▸ What to work on
The lines to extract run from the first line of the entries through the line that contains "Mivia-IWDD (PatchCore) & 0.2 & 5"; reproduce exactly those lines and no others.

▸ Excerpted records
★ ★ ★ ★ ★
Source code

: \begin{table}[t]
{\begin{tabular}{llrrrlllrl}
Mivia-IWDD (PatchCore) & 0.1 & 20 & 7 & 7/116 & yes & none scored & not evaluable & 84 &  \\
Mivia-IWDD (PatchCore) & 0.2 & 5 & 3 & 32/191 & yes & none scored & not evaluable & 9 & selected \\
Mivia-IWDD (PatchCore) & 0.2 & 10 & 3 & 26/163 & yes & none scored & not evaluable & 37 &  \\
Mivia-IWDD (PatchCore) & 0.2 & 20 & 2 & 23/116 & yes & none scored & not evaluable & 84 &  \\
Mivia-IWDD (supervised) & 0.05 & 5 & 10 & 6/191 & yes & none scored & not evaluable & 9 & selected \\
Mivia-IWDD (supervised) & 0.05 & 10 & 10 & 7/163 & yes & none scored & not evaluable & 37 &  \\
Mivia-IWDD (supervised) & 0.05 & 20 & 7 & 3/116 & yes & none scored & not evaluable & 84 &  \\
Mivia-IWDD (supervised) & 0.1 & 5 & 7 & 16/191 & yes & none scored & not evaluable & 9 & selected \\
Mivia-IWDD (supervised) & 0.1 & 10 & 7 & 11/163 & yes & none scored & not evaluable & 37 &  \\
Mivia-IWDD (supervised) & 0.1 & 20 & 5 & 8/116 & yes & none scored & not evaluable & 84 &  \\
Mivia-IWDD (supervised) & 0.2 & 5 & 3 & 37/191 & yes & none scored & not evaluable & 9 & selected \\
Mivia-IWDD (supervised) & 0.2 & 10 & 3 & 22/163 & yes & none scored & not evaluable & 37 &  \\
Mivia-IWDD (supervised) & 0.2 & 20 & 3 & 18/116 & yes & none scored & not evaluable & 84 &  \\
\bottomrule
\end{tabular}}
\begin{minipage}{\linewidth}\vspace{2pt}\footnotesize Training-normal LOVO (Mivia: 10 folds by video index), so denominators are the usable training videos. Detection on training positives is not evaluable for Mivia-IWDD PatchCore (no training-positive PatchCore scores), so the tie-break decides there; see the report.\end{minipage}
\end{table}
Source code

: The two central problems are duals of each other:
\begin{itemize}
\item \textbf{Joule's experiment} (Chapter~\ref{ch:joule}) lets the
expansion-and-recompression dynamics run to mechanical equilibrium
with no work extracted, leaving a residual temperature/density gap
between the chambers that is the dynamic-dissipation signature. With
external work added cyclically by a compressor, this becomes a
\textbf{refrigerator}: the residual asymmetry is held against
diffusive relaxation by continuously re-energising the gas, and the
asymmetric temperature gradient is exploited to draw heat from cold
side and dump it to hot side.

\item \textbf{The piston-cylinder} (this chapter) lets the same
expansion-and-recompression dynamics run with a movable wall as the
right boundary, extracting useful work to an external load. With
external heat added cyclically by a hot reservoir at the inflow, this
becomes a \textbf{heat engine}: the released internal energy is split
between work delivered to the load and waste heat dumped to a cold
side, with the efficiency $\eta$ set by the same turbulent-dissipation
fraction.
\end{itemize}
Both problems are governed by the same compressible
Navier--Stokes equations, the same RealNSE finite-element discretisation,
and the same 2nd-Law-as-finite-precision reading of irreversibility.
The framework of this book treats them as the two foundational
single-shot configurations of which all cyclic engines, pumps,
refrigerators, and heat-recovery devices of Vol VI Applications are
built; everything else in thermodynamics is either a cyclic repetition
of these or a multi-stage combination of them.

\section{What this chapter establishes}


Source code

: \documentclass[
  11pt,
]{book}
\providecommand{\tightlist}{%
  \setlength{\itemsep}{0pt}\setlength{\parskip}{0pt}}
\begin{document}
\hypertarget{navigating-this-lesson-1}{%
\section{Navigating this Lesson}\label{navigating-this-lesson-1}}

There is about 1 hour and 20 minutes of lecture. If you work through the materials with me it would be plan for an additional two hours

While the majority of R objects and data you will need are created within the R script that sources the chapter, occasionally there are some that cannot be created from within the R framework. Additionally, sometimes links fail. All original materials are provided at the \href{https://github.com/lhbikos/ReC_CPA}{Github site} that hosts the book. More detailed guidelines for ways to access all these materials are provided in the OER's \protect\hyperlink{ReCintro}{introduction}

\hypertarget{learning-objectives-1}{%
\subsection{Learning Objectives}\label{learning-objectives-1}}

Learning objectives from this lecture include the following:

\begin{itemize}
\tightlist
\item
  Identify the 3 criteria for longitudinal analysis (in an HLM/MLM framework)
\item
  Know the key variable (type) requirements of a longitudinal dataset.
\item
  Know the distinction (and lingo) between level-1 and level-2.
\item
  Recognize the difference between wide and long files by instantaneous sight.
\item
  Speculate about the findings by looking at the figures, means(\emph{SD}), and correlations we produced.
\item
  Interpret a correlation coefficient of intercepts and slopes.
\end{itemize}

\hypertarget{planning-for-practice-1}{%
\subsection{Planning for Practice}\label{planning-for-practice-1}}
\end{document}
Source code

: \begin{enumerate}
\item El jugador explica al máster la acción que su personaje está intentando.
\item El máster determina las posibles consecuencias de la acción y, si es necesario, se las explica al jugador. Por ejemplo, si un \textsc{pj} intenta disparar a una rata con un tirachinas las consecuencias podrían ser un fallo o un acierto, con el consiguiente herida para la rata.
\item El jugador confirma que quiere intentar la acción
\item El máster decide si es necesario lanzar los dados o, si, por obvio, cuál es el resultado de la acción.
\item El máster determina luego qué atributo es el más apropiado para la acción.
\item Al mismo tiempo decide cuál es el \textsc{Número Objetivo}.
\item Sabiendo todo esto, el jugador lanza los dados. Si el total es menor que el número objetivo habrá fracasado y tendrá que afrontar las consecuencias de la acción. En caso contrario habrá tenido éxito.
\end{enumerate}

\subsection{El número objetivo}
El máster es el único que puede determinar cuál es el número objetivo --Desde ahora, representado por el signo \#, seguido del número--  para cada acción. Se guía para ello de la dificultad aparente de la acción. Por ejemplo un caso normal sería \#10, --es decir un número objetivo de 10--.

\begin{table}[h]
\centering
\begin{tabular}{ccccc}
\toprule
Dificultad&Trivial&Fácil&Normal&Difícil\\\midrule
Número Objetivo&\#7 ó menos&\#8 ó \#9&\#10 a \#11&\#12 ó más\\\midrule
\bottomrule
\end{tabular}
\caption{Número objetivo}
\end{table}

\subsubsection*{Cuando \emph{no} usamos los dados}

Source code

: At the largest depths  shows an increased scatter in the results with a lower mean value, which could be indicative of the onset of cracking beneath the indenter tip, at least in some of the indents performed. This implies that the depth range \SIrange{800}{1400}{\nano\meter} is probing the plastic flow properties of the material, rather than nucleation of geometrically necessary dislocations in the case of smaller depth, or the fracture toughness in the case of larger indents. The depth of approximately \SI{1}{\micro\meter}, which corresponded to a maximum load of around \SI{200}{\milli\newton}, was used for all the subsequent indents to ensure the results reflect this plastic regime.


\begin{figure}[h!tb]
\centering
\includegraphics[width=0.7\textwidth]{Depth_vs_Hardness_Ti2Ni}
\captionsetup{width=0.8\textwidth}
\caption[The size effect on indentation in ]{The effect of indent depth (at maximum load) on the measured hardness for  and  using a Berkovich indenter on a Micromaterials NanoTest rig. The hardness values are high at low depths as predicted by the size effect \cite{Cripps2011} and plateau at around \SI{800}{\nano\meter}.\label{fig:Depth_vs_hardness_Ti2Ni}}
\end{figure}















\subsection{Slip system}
★ ★ ★ ★ ★
▸ Output of the exercise
Source code

: \begin{table}[t]
{\begin{tabular}{llrrrlllrl}
Mivia-IWDD (PatchCore) & 0.1 & 20 & 7 & 7/116 & yes & none scored & not evaluable & 84 &  \\
Mivia-IWDD (PatchCore) & 0.2 & 5 & 3 & 32/191 & yes & none scored & not evaluable & 9 & selected \\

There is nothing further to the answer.